すみません。ちょっと色々とやりながらで時間がなく……短めになってしまいました。

「'癒やしの光を ―ヒール―'」


「あー……楽になってきた。悪いなぁアンシェ」


「いいえ。気休めにしかならないとは言え、私も二日酔い相手に回復魔法を使うのは慣れていますから問題ありませんよ」


「嫌味だなぁ」


「明日にダンジョン攻略が控えていると言うのに、酒樽を三つも空にする様なマスターを持つと大変なんですよ」


「攻略じゃなくて視察な。完全攻略はレゴリアから止められている」


「はい、終わりましたよ」


ペチッと軽く背中を叩かれたグレイは、う”っ…と声を漏らしながら腰を上げた。


昨晩、グレイは食事処に来ていた魔族達と打ち解け、それはもう遅くまで飲み明かしていた。

最初から同伴していたクロースは途中で酔い潰れ、後から合流したアンシェは、自分の分の食事を済ませると、潰れたクロースを引き連れて先に戻ったのだが……。


「アンシェ……次、俺」


「はぁ……」


翌朝になれば当然の様に男二人は、唸りながら頭を抱えて起きてくるではないか。

アンシェは色々と察し、諦め、二日酔いに対してなどには頭痛を抑える程度の効果しか発揮しない回復魔法を、朝から今まで通算で両手足では足りない数を使用している。


「しかし、パッとしないダンジョンだ。

出てくる魔物は、初心者向けが多い。階層毎で棲み分けしているせいてイレギュラーな連携をする事もない。

エリアも十三階層まで岩壁。気温も多少肌寒く感じる時があるだけで、目立った障害もない。五層毎に大型ボスが居るが、それもランナーボアやスケルトンナイトの変異種というだけで特殊な行動も起こさなかった」


「罠らしい罠も簡単なモノが多かったですね。

なんと言えばいいのか……初心者の為のダンジョン。攻略を前提とされているような薄気味悪さを感じます」


グレイは、現在居る十三階層までのマッピングした地図を眺めながら分析していく。その呟きに、クロースに回復魔法を使っているアンシェが言葉を繋ぎ、グレイは頷き返す。


「あ”ぁ……なんつーか、グレイさんをわざわざ指名する必要は無いっすよね。俺だけでも十分だし、アンシェだけでも問題ないだろ?」


「正直に言って、この調子で変わらないのであれば、私だけでも問題はありませんね」


クロースとアンシェの会話を聞きながら、脳裏には今朝、御者としてダンジョンまで案内をしてくれたレーヴィともう一人、森で出会った常峰 夜継の姿が浮かぶ。

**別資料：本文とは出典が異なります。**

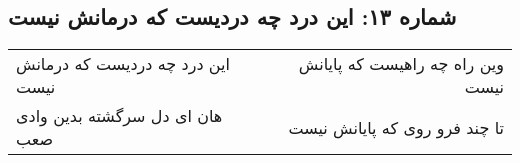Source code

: \begin{center}
\section*{شماره ۱۳: این درد چه دردیست که درمانش نیست}
\label{sec:013}
\begin{longtable}{l p{0.5cm} r}
این درد چه دردیست که درمانش نیست
&&
وین راه چه راهیست که پایانش نیست
\\
هان ای دل سرگشته بدین وادی صعب
&&
تا چند فرو روی که پایانش نیست
\\
\end{longtable}
\end{center}
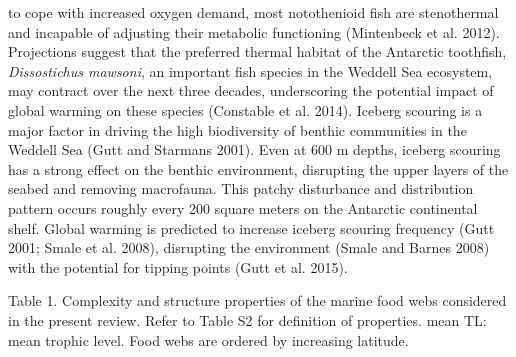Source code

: \documentclass[
]{article}
\begin{document}
to cope with increased oxygen demand, most notothenioid fish are
stenothermal and incapable of adjusting their metabolic functioning
(Mintenbeck et al. 2012). Projections suggest that the preferred thermal
habitat of the Antarctic toothfish, \emph{Dissostichus mawsoni}, an
important fish species in the Weddell Sea ecosystem, may contract over
the next three decades, underscoring the potential impact of global
warming on these species (Constable et al. 2014). Iceberg scouring is a
major factor in driving the high biodiversity of benthic communities in
the Weddell Sea (Gutt and Starmans 2001). Even at 600 m depths, iceberg
scouring has a strong effect on the benthic environment, disrupting the
upper layers of the seabed and removing macrofauna. This patchy
disturbance and distribution pattern occurs roughly every 200 square
meters on the Antarctic continental shelf. Global warming is predicted
to increase iceberg scouring frequency (Gutt 2001; Smale et al. 2008),
disrupting the environment (Smale and Barnes 2008) with the potential
for tipping points (Gutt et al. 2015).

\newpage
\footnotesize

Table 1. Complexity and structure properties of the marine food webs
considered in the present review. Refer to Table S2 for definition of
properties. mean TL: mean trophic level. Food webs are ordered by
increasing latitude.
\end{document}
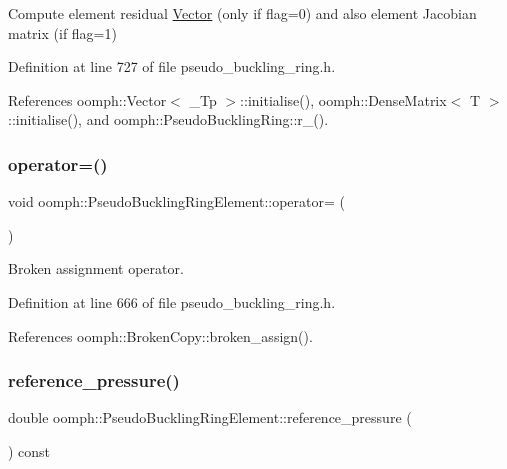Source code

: Compute element residual \hyperlink{classoomph_1_1Vector}{Vector} (only if flag=0) and also element Jacobian matrix (if flag=1) 



Definition at line 727 of file pseudo\+\_\+buckling\+\_\+ring.\+h.



References oomph\+::\+Vector$<$ \+\_\+\+Tp $>$\+::initialise(), oomph\+::\+Dense\+Matrix$<$ T $>$\+::initialise(), and oomph\+::\+Pseudo\+Buckling\+Ring\+::r\+\_().

\mbox{\label{classoomph_1_1PseudoBucklingRingElement_aadfdd6b002f132ab9593948ce331c5e9}} 
\subsubsection{\texorpdfstring{operator=()}{operator=()}}
{\footnotesize\ttfamily void oomph\+::\+Pseudo\+Buckling\+Ring\+Element\+::operator= (\begin{DoxyParamCaption}\item[{const \hyperlink{classoomph_1_1PseudoBucklingRingElement}{Pseudo\+Buckling\+Ring\+Element} \&}]{ }\end{DoxyParamCaption})\hspace{0.3cm}{\ttfamily [inline]}}



Broken assignment operator. 



Definition at line 666 of file pseudo\+\_\+buckling\+\_\+ring.\+h.



References oomph\+::\+Broken\+Copy\+::broken\+\_\+assign().

\mbox{\label{classoomph_1_1PseudoBucklingRingElement_aff68b0969259a49194526660ed8a93a2}} 
\subsubsection{\texorpdfstring{reference\+\_\+pressure()}{reference\_pressure()}}
{\footnotesize\ttfamily double oomph\+::\+Pseudo\+Buckling\+Ring\+Element\+::reference\+\_\+pressure (\begin{DoxyParamCaption}{ }\end{DoxyParamCaption}) const\hspace{0.3cm}{\ttfamily [inline]}}



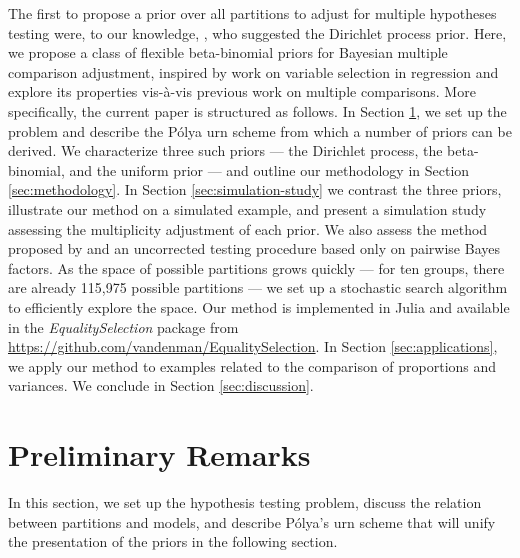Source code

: \documentclass[11pt,a4paper]{article}
\theoremstyle{definition} %
\theoremstyle{case}
\begin{document}
The first to propose a prior over all partitions to adjust for multiple hypotheses testing were, to our knowledge, \textcite{gopalan1998bayesian}, who suggested the Dirichlet process prior. Here, we propose a class of flexible beta-binomial priors for Bayesian multiple comparison adjustment, inspired by work on variable selection in regression \parencite{scott2006exploration, scott2010bayes} and explore its properties vis-à-vis previous work on multiple comparisons. More specifically, the current paper is structured as follows. In Section \ref{sec:setup}, we set up the problem and describe the P\'{o}lya urn scheme from which a number of priors can be derived. We characterize three such priors --- the Dirichlet process, the beta-binomial, and the uniform prior --- and outline our methodology in Section \ref{sec:methodology}. In Section \ref{sec:simulation-study} we contrast the three priors, illustrate our method on a simulated example, and present a simulation study assessing the multiplicity adjustment of each prior. We also assess the method proposed by \textcite{westfall1997bayesian} and an uncorrected testing procedure based only on pairwise Bayes factors. As the space of possible partitions grows quickly --- for ten groups, there are already 115,975 possible partitions --- we set up a stochastic search algorithm to efficiently explore the space. Our method is implemented in Julia and available in the \textit{EqualitySelection} package from \url{https://github.com/vandenman/EqualitySelection}. In Section \ref{sec:applications}, we apply our method to examples related to the comparison of proportions and variances. We conclude in Section \ref{sec:discussion}.




\section{Preliminary Remarks} \label{sec:setup}
In this section, we set up the hypothesis testing problem, discuss the relation between partitions and models, and describe P\'{o}lya's urn scheme that will unify the presentation of the priors in the following section.
\end{document}
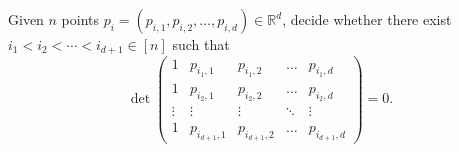 \begin{problem}[%
	name={GPT in \(\mathbb{R}^d\)},
	label=problem:gpt-d%
]
	Given \(n\) points \(p_i = (p_{i,1},p_{i,2}, \ldots, p_{i,d}) \in \mathbb{R}^d\), decide
	whether there exist \(i_1 < i_2 < \cdots < i_{d+1} \in [n]\) such that
	\begin{displaymath}
		\det
		\left(
		\begin{matrix}
			1 & p_{i_1,1} & p_{i_1,2} & \hdots & p_{i_1,d} \\
			1 & p_{i_2,1} & p_{i_2,2} & \hdots & p_{i_2,d} \\
			\vdots & \vdots & \vdots & \ddots & \vdots \\
			1 & p_{i_{d+1},1} & p_{i_{d+1},2} & \hdots & p_{i_{d+1},d}
		\end{matrix}
		\right)
		= 0.
	\end{displaymath}
\end{problem}
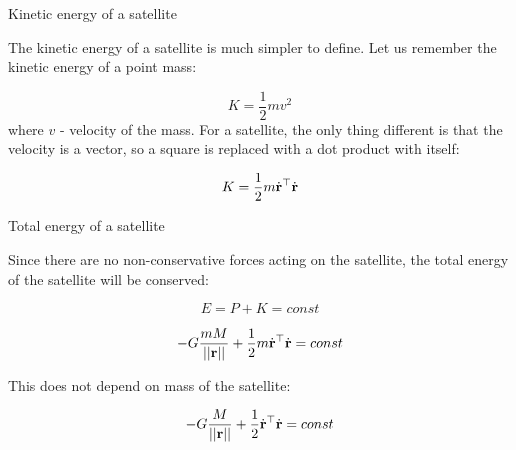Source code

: \documentclass{beamer}
\begin{document}
\begin{frame}{Kinetic energy of a satellite}
	\begin{flushleft}
		
		The kinetic energy of a satellite is much simpler to define. Let us remember the kinetic energy of a point mass:
		
		\begin{equation}
			K = \frac{1}{2} m v^2
		\end{equation}
	where $v$ - velocity of the mass. For a satellite, the only thing different is that the velocity is a vector, so a square is replaced with a dot product with itself:
	
			\begin{equation}
		K = \frac{1}{2} m \dot{\mathbf{r}}^\top \dot{\mathbf{r}}
			\end{equation}
	
		
	\end{flushleft}
\end{frame}




\begin{frame}{Total energy of a satellite}
	\begin{flushleft}
		
		Since there are no non-conservative forces acting on the satellite, the total energy of the satellite will be conserved:
		
			
		\begin{equation}
			E = P + K = const
		\end{equation}
			
		\begin{equation}
			-G \frac{m M}{||\mathbf{r}||} +  \frac{1}{2} m \dot{\mathbf{r}}^\top \dot{\mathbf{r}} = const
		\end{equation}
	
		This does not depend on mass of the satellite:
		
		\begin{equation}
			-G \frac{M}{||\mathbf{r}||} +  \frac{1}{2} \dot{\mathbf{r}}^\top \dot{\mathbf{r}} = const
		\end{equation}		
		
	\end{flushleft}
\end{frame}
\end{document}
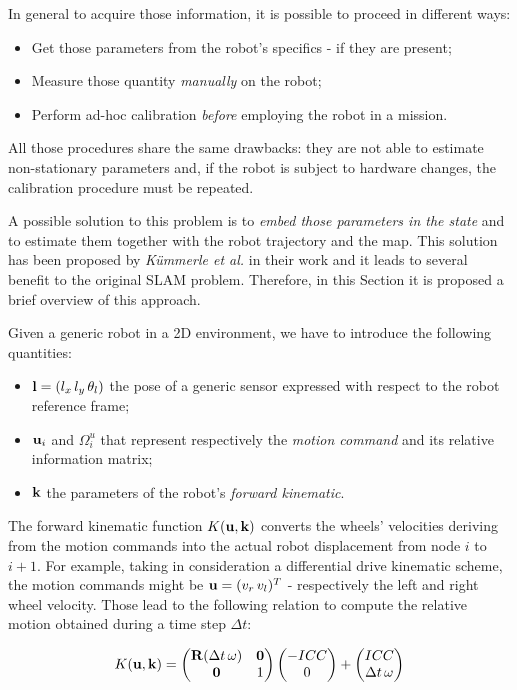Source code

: In general to acquire those information, it is possible to proceed in different ways:

\begin{itemize}
    \item Get those parameters from the robot's specifics - if they are present;
    \item Measure those quantity \textit{manually} on the robot;
    \item Perform ad-hoc calibration \textit{before} employing the robot in a mission.
\end{itemize}

\noindent All those procedures share the same drawbacks: they are not able to estimate non-stationary parameters and, if the robot is subject to hardware changes, the calibration procedure must be repeated. 

A possible solution to this problem is to \textit{embed those parameters in the state} and to estimate  them together with the robot trajectory and the map. This solution has been proposed by \textit{K\"ummerle et al.} in their work \cite{kummerle2011sclam} and it leads to several benefit to the original SLAM problem. Therefore, in this Section it is proposed a brief overview of this approach.

Given a generic robot in a 2D environment, we have to introduce the following quantities:

\begin{itemize}
    \item $\mathbf{l} = (l_x \, l_y \, \theta_l)$ the pose of a generic sensor expressed with respect to the robot reference frame;
    \item $\mathbf{u}_i$ and $\Omega_i^u$ that represent respectively the \textit{motion command} and its relative information matrix;
    \item $\mathbf{k}$ the parameters of the robot's \textit{forward kinematic}.
\end{itemize}

The forward kinematic function $K(\mathbf{u}, \mathbf{k})$ converts the wheels' velocities deriving from the motion commands into the actual robot displacement from node $i$ to $i+1$. For example, taking in consideration a differential drive kinematic scheme, the motion commands might be $\mathbf{u} = (v_r \, v_l)^T$ - respectively the left and right wheel velocity. Those lead to the following relation to compute the relative motion obtained during a time step $\Delta t$:

\begin{equation}
    \label{eq:dd_kinematics}
    K(\mathbf{u}, \mathbf{k}) = 
        \begin{pmatrix}
            \mathbf{R}(\Delta t \, \omega) & \mathbf{0} \\
            \mathbf{0} & 1
        \end{pmatrix}
        \begin{pmatrix}
            -ICC \\ 0
        \end{pmatrix}
        +
        \begin{pmatrix}
            ICC \\ \Delta t \, \omega
        \end{pmatrix}
\end{equation}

魔族達と遅くまで飲んでいた時、魔王メニアルと中立国の王の話が出てきた。

王と魔王メニアルは大変仲がいいらしい。……そう、ココには魔王メニアルという存在が居る。更には、レーヴィも居り、魔王メニアルを負かした王――常峰 夜継が居る。


森で出会い、名前を聞いた時には気付かなかったが、ギルドの通知でグレイはその名は聞いていた事を思い出していた。


三十一人の異界の者の一人であり、ログストア国が公表した四人の名の内の一つ。その男は、異界の者達をもまとめる程の実力を兼ね備えている。


ギルドの上層部には知られている名であり、クランマスターであるグレイにも注目と注意を意味して知らされている名だ。


「この程度のダンジョンでレゴリアが俺を指名するとは思えない。視察という依頼の仕方といい、昨日見た空軍連中といい……既に攻略済みで、ギナビア国がこのダンジョンを買った。って辺りが濃厚だなぁ」


それでも……何故、わざわざギルドを通したのか。


グレイはそれがずっと引っ掛かっている。

ギナビア国の事であれば、今来ている空軍でも攻略できる程度のダンジョン視察に、わざわざ、クラン:大地の爪痕のマスターである自分を派遣したのか。


「まぁ、行けば分かるか」


頭痛は収まっている様だが、未だに気怠そうに立ち上がったクロースを横目に、グレイは考える事を止めて体を軽く解し、アンシェも移動の準備を終えた事を確認して次の階層へと足を進めた。


--


「十四階層も特に問題はありませんね」


「ウォーカーウルフだけだったな」


「奇襲を得意とするウォーカーウルフですが、こうも隠れる場所が少ない洞窟では……」


「ランナーボアの方が厄介なもんだわ」


行き止まりの確認なども含めて、三十分程度で十四階層を攻略し終えた三人は、下へと続く階段を進み、先にある扉の前でマッピングに詳細を記載していく。


クロースとアンシェは、あまりにも呆気ないダンジョンに愚痴すら出てきそうになるが、グレイだけは目の前にある扉を見据えて集中をしている。


「マスター?」


「グレイさん?」


雰囲気が変わり、面白いモノを見つけた様に笑みを見せるグレイに、二人は思わず声をかけた。それに対してグレイは、自分の得物である大剣を二、三、試し振りをして肩に担ぐ。


「気を抜くな。次は、ちょっと手こずるかもしれないぞ」


そう告げられた二人は、少し困惑したようにアンシェは杖を、クロースは三節に折り畳める槍を一本に戻し構える。


二人の困惑をグレイは理解できている。

確かにココまでは手応えも無く、呆気ないダンジョンであった事には違いない……のだが、グレイだけは扉の向こうに居る気配を感じ取れていた。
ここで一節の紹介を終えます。